(Beginning of Supplied data)
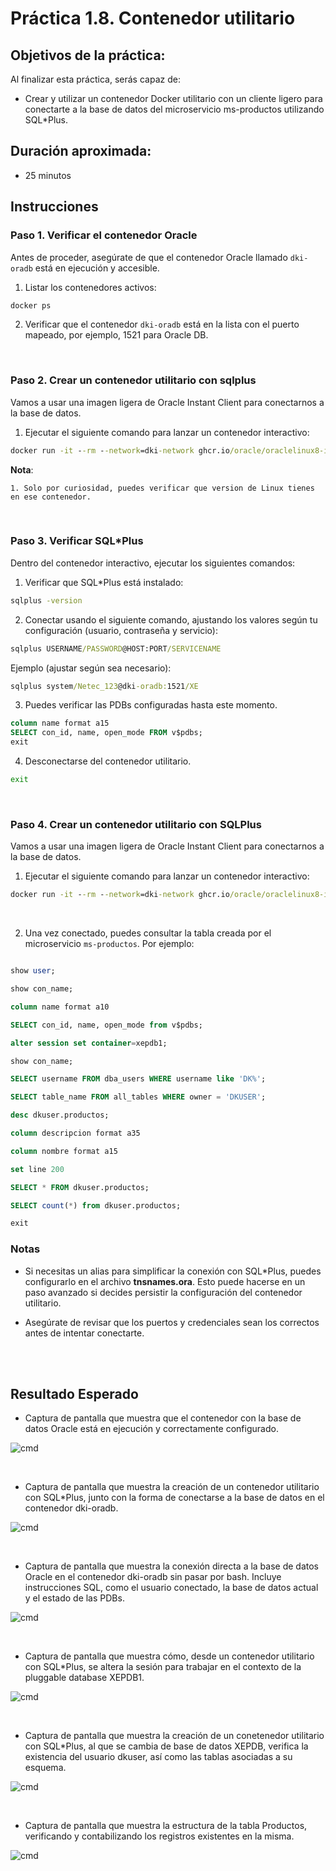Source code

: # Práctica 1.8. Contenedor utilitario

## Objetivos de la práctica:
Al finalizar esta práctica, serás capaz de:
- Crear y utilizar un contenedor Docker utilitario con un cliente ligero para conectarte a la base de datos del microservicio ms-productos utilizando SQL*Plus.

## Duración aproximada:
- 25 minutos

## Instrucciones

### Paso 1. Verificar el contenedor Oracle

Antes de proceder, asegúrate de que el contenedor Oracle llamado `dki-oradb` está en ejecución y accesible. 

1. Listar los contenedores activos:

```cmd
docker ps
```

2. Verificar que el contenedor `dki-oradb` está en la lista con el puerto mapeado, por ejemplo, 1521 para Oracle DB.

<br/>

### Paso 2. Crear un contenedor utilitario con sqlplus

Vamos a usar una imagen ligera de Oracle Instant Client para conectarnos a la base de datos.

1. Ejecutar el siguiente comando para lanzar un contenedor interactivo:


```cmd
docker run -it --rm --network=dki-network ghcr.io/oracle/oraclelinux8-instantclient:19 bash
```

**Nota**: 

    1. Solo por curiosidad, puedes verificar que version de Linux tienes en ese contenedor.


<br/>

### Paso 3. Verificar SQL*Plus

Dentro del contenedor interactivo, ejecutar los siguientes comandos:

1. Verificar que SQL*Plus está instalado:

```cmd
sqlplus -version
```

2. Conectar usando el siguiente comando, ajustando los valores según tu configuración (usuario, contraseña y servicio):

```cmd
sqlplus USERNAME/PASSWORD@HOST:PORT/SERVICENAME
```

Ejemplo (ajustar según sea necesario):

```cmd
sqlplus system/Netec_123@dki-oradb:1521/XE
```

3. Puedes verificar las PDBs configuradas hasta este momento.

```sql
column name format a15
SELECT con_id, name, open_mode FROM v$pdbs;
exit

```

4. Desconectarse del contenedor utilitario.

```cmd
exit
```

<br/>

### Paso 4. Crear un contenedor utilitario con SQLPlus

Vamos a usar una imagen ligera de Oracle Instant Client para conectarnos a la base de datos.

1. Ejecutar el siguiente comando para lanzar un contenedor interactivo:

```cmd
docker run -it --rm --network=dki-network ghcr.io/oracle/oraclelinux8-instantclient:19 sqlplus SYSTEM/Netec_123@//dki-oradb:1521/XE
```

<br/>


2. Una vez conectado, puedes consultar la tabla creada por el microservicio `ms-productos`. Por ejemplo:

```sql

show user;

show con_name;

column name format a10

SELECT con_id, name, open_mode from v$pdbs;

alter session set container=xepdb1;

show con_name;

SELECT username FROM dba_users WHERE username like 'DK%'; 

SELECT table_name FROM all_tables WHERE owner = 'DKUSER';   

desc dkuser.productos;

column descripcion format a35

column nombre format a15

set line 200

SELECT * FROM dkuser.productos;

SELECT count(*) from dkuser.productos;

exit
```

### Notas

- Si necesitas un alias para simplificar la conexión con SQL*Plus, puedes configurarlo en el archivo **tnsnames.ora**. Esto puede hacerse en un paso avanzado si decides persistir la configuración del contenedor utilitario.

- Asegúrate de revisar que los puertos y credenciales sean los correctos antes de intentar conectarte.

<br/> <br/>

## Resultado Esperado

- Captura de pantalla que muestra que el contenedor con la base de datos Oracle está en ejecución y correctamente configurado.

![cmd](../images/u1_8_1.png)

<br/>

- Captura de pantalla que muestra la creación de un contenedor utilitario con SQL*Plus, junto con la forma de conectarse a la base de datos en el contenedor dki-oradb.

![cmd](../images/u1_8_3.png)

<br/>

- Captura de pantalla que muestra la conexión directa a la base de datos Oracle en el contenedor dki-oradb sin pasar por bash. Incluye instrucciones SQL, como el usuario conectado, la base de datos actual y el estado de las PDBs.

![cmd](../images/u1_8_4.png)

<br/>

- Captura de pantalla que muestra cómo, desde un contenedor utilitario con SQL*Plus, se altera la sesión para trabajar en el contexto de la pluggable database XEPDB1.

![cmd](../images/u1_8_5.png)

<br/>

- Captura de pantalla que muestra la creación de un conetenedor utilitario con SQL*Plus, al que se cambia de base de datos XEPDB, verifica la existencia del usuario dkuser, así como las tablas asociadas a su esquema.

![cmd](../images/u1_8_6.png)

<br/>

- Captura de pantalla que muestra la estructura de la tabla Productos, verificando y contabilizando los registros existentes en la misma.

![cmd](../images/u1_8_7.png)

<br/>
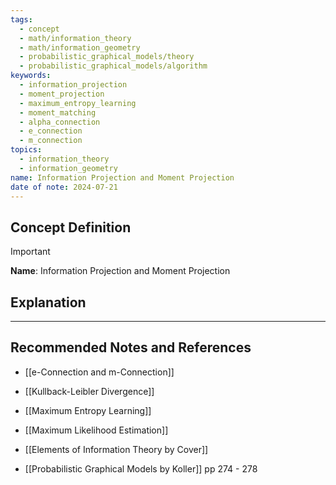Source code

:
 ```yaml
---
tags:
  - concept
  - math/information_theory
  - math/information_geometry
  - probabilistic_graphical_models/theory
  - probabilistic_graphical_models/algorithm
keywords:
  - information_projection
  - moment_projection
  - maximum_entropy_learning
  - moment_matching
  - alpha_connection
  - e_connection
  - m_connection
topics:
  - information_theory
  - information_geometry
name: Information Projection and Moment Projection
date of note: 2024-07-21
---
```


## Concept Definition

>[!important]
>**Name**: Information Projection and Moment Projection




## Explanation





-----------
##  Recommended Notes and References

- [[e-Connection and m-Connection]]

- [[Kullback-Leibler Divergence]]
- [[Maximum Entropy Learning]]
- [[Maximum Likelihood Estimation]]


- [[Elements of Information Theory by Cover]]
- [[Probabilistic Graphical Models by Koller]] pp 274 - 278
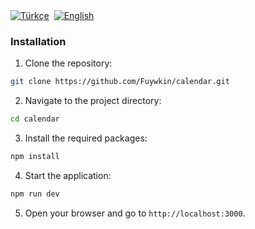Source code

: <div style="display: flex; gap: 8px;">
  <a href="README.md">
    <img src="https://img.shields.io/badge/Türkçe-28a745?style=for-the-badge&logo=github" alt="Türkçe" />
  </a>
  <a href="README_EN.md">
    <img src="https://img.shields.io/badge/English-007bff?style=for-the-badge&logo=github" alt="English" />
  </a>
</div>

### Installation

1. Clone the repository:

```bash
git clone https://github.com/Fuywkin/calendar.git
```

2. Navigate to the project directory:

```bash
cd calendar
```

3. Install the required packages:

```bash
npm install
```

4. Start the application:

```bash
npm run dev
```

5. Open your browser and go to `http://localhost:3000`.
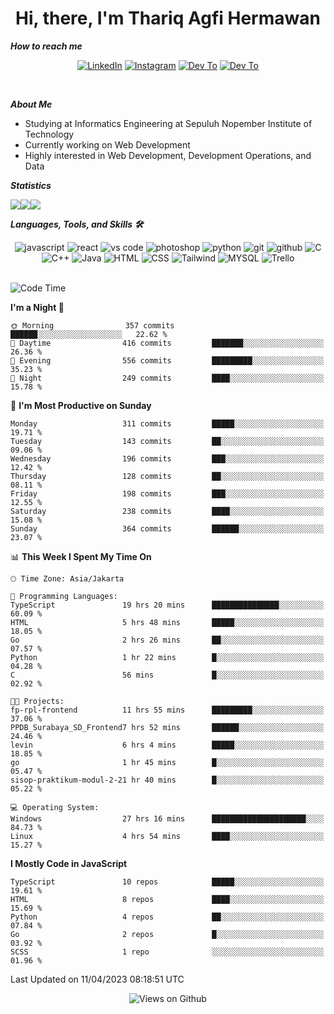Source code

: <div align="center">
  <h1>Hi, there, I'm Thariq Agfi Hermawan</h1>
</div>


***How to reach me***
<p align='center'>
   <a href="https://www.linkedin.com/in/thariqagfihermawan" target="_blank"><img src="https://img.shields.io/badge/LinkedIn-0077B5?style=for-the-badge&logo=linkedin&logoColor=white" alt="LinkedIn"></a>
   <a href="https://www.instagram.com/thoriqagfi" target="_blank"><img src="https://img.shields.io/badge/Instagram-E4405F?style=for-the-badge&logo=instagram&logoColor=white" alt="Instagram"></a>
   <a href="https://medium.com/@thoriq.aghfi60" target="_blank"><img src="https://img.shields.io/badge/Medium-12100E?style=for-the-badge&logo=medium&logoColor=white" alt="Dev To"></a>
   <a href="https://linktr.ee/thoriqagfi" target="_blank"><img src="https://img.shields.io/badge/linktree-1de9b6?style=for-the-badge&logo=linktree&logoColor=white" alt="Dev To"></a>
</p>

<br>

***About Me***
- Studying at Informatics Engineering at Sepuluh Nopember Institute of Technology
- Currently working on Web Development
- Highly interested in Web Development, Development Operations, and Data

***Statistics***

<!-- [![GitHub Streak](http://github-readme-streak-stats.herokuapp.com?user=thoriqagfi&theme=dark)](https://git.io/streak-stats) -->

<div align="center">
  <div style="display: flex;">
    <img src="http://github-readme-streak-stats.herokuapp.com?user=thoriqagfi&theme=chartreuse-dark"/>
    <img src="https://github-readme-stats.vercel.app/api/top-langs/?username=thoriqagfi&layout=compact&&theme=chartreuse-dark&langs_count=8)](https://github.com/thoriqagfi"/>
    <img src="https://github-readme-stats.vercel.app/api?username=thoriqagfi&show_icons=true&theme=chartreuse-dark"/>
  </div>
</div>

<!-- [![Top Langs](https://github-readme-stats.vercel.app/api/top-langs/?username=thoriqagfi&layout=compact&&theme=chartreuse-dark&langs_count=8)](https://github.com/thoriqagfi)
< ![Agfi's GitHub stats](https://github-readme-stats.vercel.app/api?username=thoriqagfi&show_icons=true&theme=chartreuse-dark) -->

***Languages, Tools, and Skills 🛠***

  <div align="center">
    <img src="https://img.shields.io/badge/JavaScript-F7DF1E?style=for-the-badge&logo=javascript&logoColor=black" alt="javascript" />
    <img src="https://img.shields.io/badge/React-61DAFB?style=for-the-badge&logo=react&logoColor=black" alt="react" />
    <img src="https://img.shields.io/badge/vs%20code-007ACC?style=for-the-badge&logo=visual%20studio%20code&logoColor=white" alt="vs code" />
    <img src="https://img.shields.io/badge/adobe%20photoshop-31A8FF?style=for-the-badge&logo=adobe%20photoshop&logoColor=white" alt="photoshop" />
    <img src="https://img.shields.io/badge/python-3776AB?style=for-the-badge&logo=python&logoColor=white" alt="python" />
    <img src="https://img.shields.io/badge/Git-F05032?style=for-the-badge&logo=git&logoColor=white" alt="git" />
    <img src="https://img.shields.io/badge/GitHub-100000?style=for-the-badge&logo=github&logoColor=white" alt="github" />
    <img src="https://img.shields.io/badge/c-%2300599C.svg?style=for-the-badge&logo=c&logoColor=white" alt="C" />
    <img src="https://img.shields.io/badge/c++-%2300599C.svg?style=for-the-badge&logo=c%2B%2B&logoColor=white" alt="C++" />
    <img src="https://img.shields.io/badge/Java-ED8B00?style=for-the-badge&logo=java&logoColor=white" alt="Java"/>
    <img src="https://img.shields.io/badge/HTML5-E34F26?style=for-the-badge&logo=html5&logoColor=white" alt="HTML" />
    <img src="https://img.shields.io/badge/CSS-239120?&style=for-the-badge&logo=css3&logoColor=white" alt ="CSS" />
    <img src="https://img.shields.io/badge/tailwindcss-%2338B2AC.svg?style=for-the-badge&logo=tailwind-css&logoColor=white" alt="Tailwind" />
    <img src="https://img.shields.io/badge/MySQL-00000F?style=for-the-badge&logo=mysql&logoColor=white" alt="MYSQL" />
    <img src="https://img.shields.io/badge/Trello-%23026AA7.svg?style=for-the-badge&logo=Trello&logoColor=white" alt="Trello" />
  </div><br>

<!--START_SECTION:waka-->
![Code Time](http://img.shields.io/badge/Code%20Time-296%20hrs%2056%20mins-blue)

**I'm a Night 🦉** 

```text
🌞 Morning                357 commits         ██████░░░░░░░░░░░░░░░░░░░   22.62 % 
🌆 Daytime                416 commits         ███████░░░░░░░░░░░░░░░░░░   26.36 % 
🌃 Evening                556 commits         █████████░░░░░░░░░░░░░░░░   35.23 % 
🌙 Night                  249 commits         ████░░░░░░░░░░░░░░░░░░░░░   15.78 % 
```
📅 **I'm Most Productive on Sunday** 

```text
Monday                   311 commits         █████░░░░░░░░░░░░░░░░░░░░   19.71 % 
Tuesday                  143 commits         ██░░░░░░░░░░░░░░░░░░░░░░░   09.06 % 
Wednesday                196 commits         ███░░░░░░░░░░░░░░░░░░░░░░   12.42 % 
Thursday                 128 commits         ██░░░░░░░░░░░░░░░░░░░░░░░   08.11 % 
Friday                   198 commits         ███░░░░░░░░░░░░░░░░░░░░░░   12.55 % 
Saturday                 238 commits         ████░░░░░░░░░░░░░░░░░░░░░   15.08 % 
Sunday                   364 commits         ██████░░░░░░░░░░░░░░░░░░░   23.07 % 
```


📊 **This Week I Spent My Time On** 

```text
🕑︎ Time Zone: Asia/Jakarta

💬 Programming Languages: 
TypeScript               19 hrs 20 mins      ███████████████░░░░░░░░░░   60.09 % 
HTML                     5 hrs 48 mins       █████░░░░░░░░░░░░░░░░░░░░   18.05 % 
Go                       2 hrs 26 mins       ██░░░░░░░░░░░░░░░░░░░░░░░   07.57 % 
Python                   1 hr 22 mins        █░░░░░░░░░░░░░░░░░░░░░░░░   04.28 % 
C                        56 mins             █░░░░░░░░░░░░░░░░░░░░░░░░   02.92 % 

🐱‍💻 Projects: 
fp-rpl-frontend          11 hrs 55 mins      █████████░░░░░░░░░░░░░░░░   37.06 % 
PPDB_Surabaya_SD_Frontend7 hrs 52 mins       ██████░░░░░░░░░░░░░░░░░░░   24.46 % 
levin                    6 hrs 4 mins        █████░░░░░░░░░░░░░░░░░░░░   18.85 % 
go                       1 hr 45 mins        █░░░░░░░░░░░░░░░░░░░░░░░░   05.47 % 
sisop-praktikum-modul-2-21 hr 40 mins        █░░░░░░░░░░░░░░░░░░░░░░░░   05.22 % 

💻 Operating System: 
Windows                  27 hrs 16 mins      █████████████████████░░░░   84.73 % 
Linux                    4 hrs 54 mins       ████░░░░░░░░░░░░░░░░░░░░░   15.27 % 
```

**I Mostly Code in JavaScript** 

```text
TypeScript               10 repos            █████░░░░░░░░░░░░░░░░░░░░   19.61 % 
HTML                     8 repos             ████░░░░░░░░░░░░░░░░░░░░░   15.69 % 
Python                   4 repos             ██░░░░░░░░░░░░░░░░░░░░░░░   07.84 % 
Go                       2 repos             █░░░░░░░░░░░░░░░░░░░░░░░░   03.92 % 
SCSS                     1 repo              ░░░░░░░░░░░░░░░░░░░░░░░░░   01.96 % 
```




 Last Updated on 11/04/2023 08:18:51 UTC
<!--END_SECTION:waka-->

<div align="center">
<img src="https://komarev.com/ghpvc/?username=thoriqagfi&color=blue" alt="Views on Github" />
</div>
(End of Supplied data)
§ Task brief
Copy from the entries above each line in which the string "calendar" can be found.

§ Answer to the problem
git clone https://github.com/Fuywkin/calendar.git
cd calendar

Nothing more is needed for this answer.